Saved entries
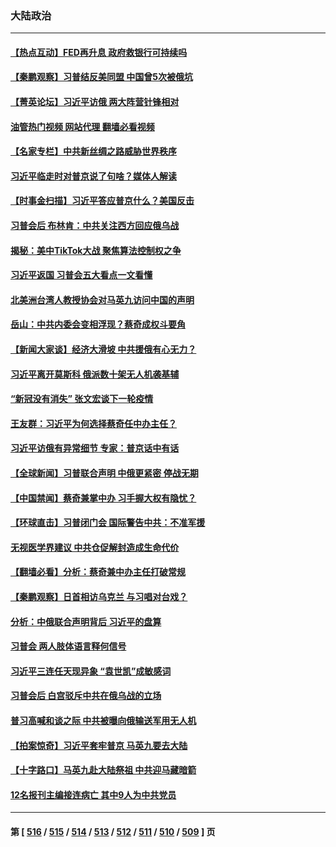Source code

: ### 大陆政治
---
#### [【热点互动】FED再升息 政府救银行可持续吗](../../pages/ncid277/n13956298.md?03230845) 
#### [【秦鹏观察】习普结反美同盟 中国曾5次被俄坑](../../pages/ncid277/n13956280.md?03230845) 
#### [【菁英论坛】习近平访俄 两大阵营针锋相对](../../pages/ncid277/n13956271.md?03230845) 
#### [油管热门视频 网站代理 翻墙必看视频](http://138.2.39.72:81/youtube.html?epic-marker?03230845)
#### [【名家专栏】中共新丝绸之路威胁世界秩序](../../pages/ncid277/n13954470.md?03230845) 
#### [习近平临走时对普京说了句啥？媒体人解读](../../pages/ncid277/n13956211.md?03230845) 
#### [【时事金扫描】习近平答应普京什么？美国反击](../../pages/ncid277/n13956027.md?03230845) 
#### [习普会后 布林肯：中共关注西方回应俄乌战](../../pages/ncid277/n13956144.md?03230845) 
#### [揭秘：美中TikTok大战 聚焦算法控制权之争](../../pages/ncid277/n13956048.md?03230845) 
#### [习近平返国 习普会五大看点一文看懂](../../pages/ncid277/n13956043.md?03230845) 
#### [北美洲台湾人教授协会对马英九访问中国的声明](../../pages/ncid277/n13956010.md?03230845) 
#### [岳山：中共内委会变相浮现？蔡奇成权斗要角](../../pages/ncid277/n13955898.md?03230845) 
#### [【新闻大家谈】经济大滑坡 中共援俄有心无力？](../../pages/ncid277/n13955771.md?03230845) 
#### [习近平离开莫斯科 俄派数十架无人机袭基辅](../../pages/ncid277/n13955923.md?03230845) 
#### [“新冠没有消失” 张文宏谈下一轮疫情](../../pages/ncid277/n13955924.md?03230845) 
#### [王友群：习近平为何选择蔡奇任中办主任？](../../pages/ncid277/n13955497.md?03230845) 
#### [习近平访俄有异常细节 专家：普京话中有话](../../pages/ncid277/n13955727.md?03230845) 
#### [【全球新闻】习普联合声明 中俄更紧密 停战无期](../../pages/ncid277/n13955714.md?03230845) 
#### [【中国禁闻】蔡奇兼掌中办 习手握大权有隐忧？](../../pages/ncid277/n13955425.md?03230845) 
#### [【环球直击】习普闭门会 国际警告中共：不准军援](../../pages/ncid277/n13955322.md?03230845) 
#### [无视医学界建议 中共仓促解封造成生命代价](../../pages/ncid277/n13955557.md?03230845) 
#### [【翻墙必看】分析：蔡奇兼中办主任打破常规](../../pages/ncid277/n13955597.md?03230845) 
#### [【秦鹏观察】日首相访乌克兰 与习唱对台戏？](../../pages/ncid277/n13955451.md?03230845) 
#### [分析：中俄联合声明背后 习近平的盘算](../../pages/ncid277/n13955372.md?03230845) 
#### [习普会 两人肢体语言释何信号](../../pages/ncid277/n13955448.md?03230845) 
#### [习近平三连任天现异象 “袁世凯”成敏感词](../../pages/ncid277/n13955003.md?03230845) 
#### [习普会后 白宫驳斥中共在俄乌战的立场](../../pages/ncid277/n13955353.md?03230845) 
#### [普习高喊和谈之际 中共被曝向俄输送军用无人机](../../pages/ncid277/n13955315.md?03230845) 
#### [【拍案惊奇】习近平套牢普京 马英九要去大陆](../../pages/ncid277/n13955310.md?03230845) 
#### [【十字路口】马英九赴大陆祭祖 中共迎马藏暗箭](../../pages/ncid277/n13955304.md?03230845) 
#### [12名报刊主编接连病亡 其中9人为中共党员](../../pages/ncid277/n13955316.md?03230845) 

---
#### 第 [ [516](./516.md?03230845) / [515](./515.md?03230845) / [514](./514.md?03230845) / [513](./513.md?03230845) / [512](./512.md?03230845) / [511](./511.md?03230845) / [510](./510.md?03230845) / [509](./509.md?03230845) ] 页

__Exercise details__. Copy out each record shown above without alteration, skipping any picture.

__Output for this task__.
Source code

: ### 大陆政治
---
#### [【热点互动】FED再升息 政府救银行可持续吗](../../pages/ncid277/n13956298.md?03230845) 
#### [【秦鹏观察】习普结反美同盟 中国曾5次被俄坑](../../pages/ncid277/n13956280.md?03230845) 
#### [【菁英论坛】习近平访俄 两大阵营针锋相对](../../pages/ncid277/n13956271.md?03230845) 
#### [油管热门视频 网站代理 翻墙必看视频](http://138.2.39.72:81/youtube.html?epic-marker?03230845)
#### [【名家专栏】中共新丝绸之路威胁世界秩序](../../pages/ncid277/n13954470.md?03230845) 
#### [习近平临走时对普京说了句啥？媒体人解读](../../pages/ncid277/n13956211.md?03230845) 
#### [【时事金扫描】习近平答应普京什么？美国反击](../../pages/ncid277/n13956027.md?03230845) 
#### [习普会后 布林肯：中共关注西方回应俄乌战](../../pages/ncid277/n13956144.md?03230845) 
#### [揭秘：美中TikTok大战 聚焦算法控制权之争](../../pages/ncid277/n13956048.md?03230845) 
#### [习近平返国 习普会五大看点一文看懂](../../pages/ncid277/n13956043.md?03230845) 
#### [北美洲台湾人教授协会对马英九访问中国的声明](../../pages/ncid277/n13956010.md?03230845) 
#### [岳山：中共内委会变相浮现？蔡奇成权斗要角](../../pages/ncid277/n13955898.md?03230845) 
#### [【新闻大家谈】经济大滑坡 中共援俄有心无力？](../../pages/ncid277/n13955771.md?03230845) 
#### [习近平离开莫斯科 俄派数十架无人机袭基辅](../../pages/ncid277/n13955923.md?03230845) 
#### [“新冠没有消失” 张文宏谈下一轮疫情](../../pages/ncid277/n13955924.md?03230845) 
#### [王友群：习近平为何选择蔡奇任中办主任？](../../pages/ncid277/n13955497.md?03230845) 
#### [习近平访俄有异常细节 专家：普京话中有话](../../pages/ncid277/n13955727.md?03230845) 
#### [【全球新闻】习普联合声明 中俄更紧密 停战无期](../../pages/ncid277/n13955714.md?03230845) 
#### [【中国禁闻】蔡奇兼掌中办 习手握大权有隐忧？](../../pages/ncid277/n13955425.md?03230845) 
#### [【环球直击】习普闭门会 国际警告中共：不准军援](../../pages/ncid277/n13955322.md?03230845) 
#### [无视医学界建议 中共仓促解封造成生命代价](../../pages/ncid277/n13955557.md?03230845) 
#### [【翻墙必看】分析：蔡奇兼中办主任打破常规](../../pages/ncid277/n13955597.md?03230845) 
#### [【秦鹏观察】日首相访乌克兰 与习唱对台戏？](../../pages/ncid277/n13955451.md?03230845) 
#### [分析：中俄联合声明背后 习近平的盘算](../../pages/ncid277/n13955372.md?03230845) 
#### [习普会 两人肢体语言释何信号](../../pages/ncid277/n13955448.md?03230845) 
#### [习近平三连任天现异象 “袁世凯”成敏感词](../../pages/ncid277/n13955003.md?03230845) 
#### [习普会后 白宫驳斥中共在俄乌战的立场](../../pages/ncid277/n13955353.md?03230845) 
#### [普习高喊和谈之际 中共被曝向俄输送军用无人机](../../pages/ncid277/n13955315.md?03230845) 
#### [【拍案惊奇】习近平套牢普京 马英九要去大陆](../../pages/ncid277/n13955310.md?03230845) 
#### [【十字路口】马英九赴大陆祭祖 中共迎马藏暗箭](../../pages/ncid277/n13955304.md?03230845) 
#### [12名报刊主编接连病亡 其中9人为中共党员](../../pages/ncid277/n13955316.md?03230845) 

---
#### 第 [ [516](./516.md?03230845) / [515](./515.md?03230845) / [514](./514.md?03230845) / [513](./513.md?03230845) / [512](./512.md?03230845) / [511](./511.md?03230845) / [510](./510.md?03230845) / [509](./509.md?03230845) ] 页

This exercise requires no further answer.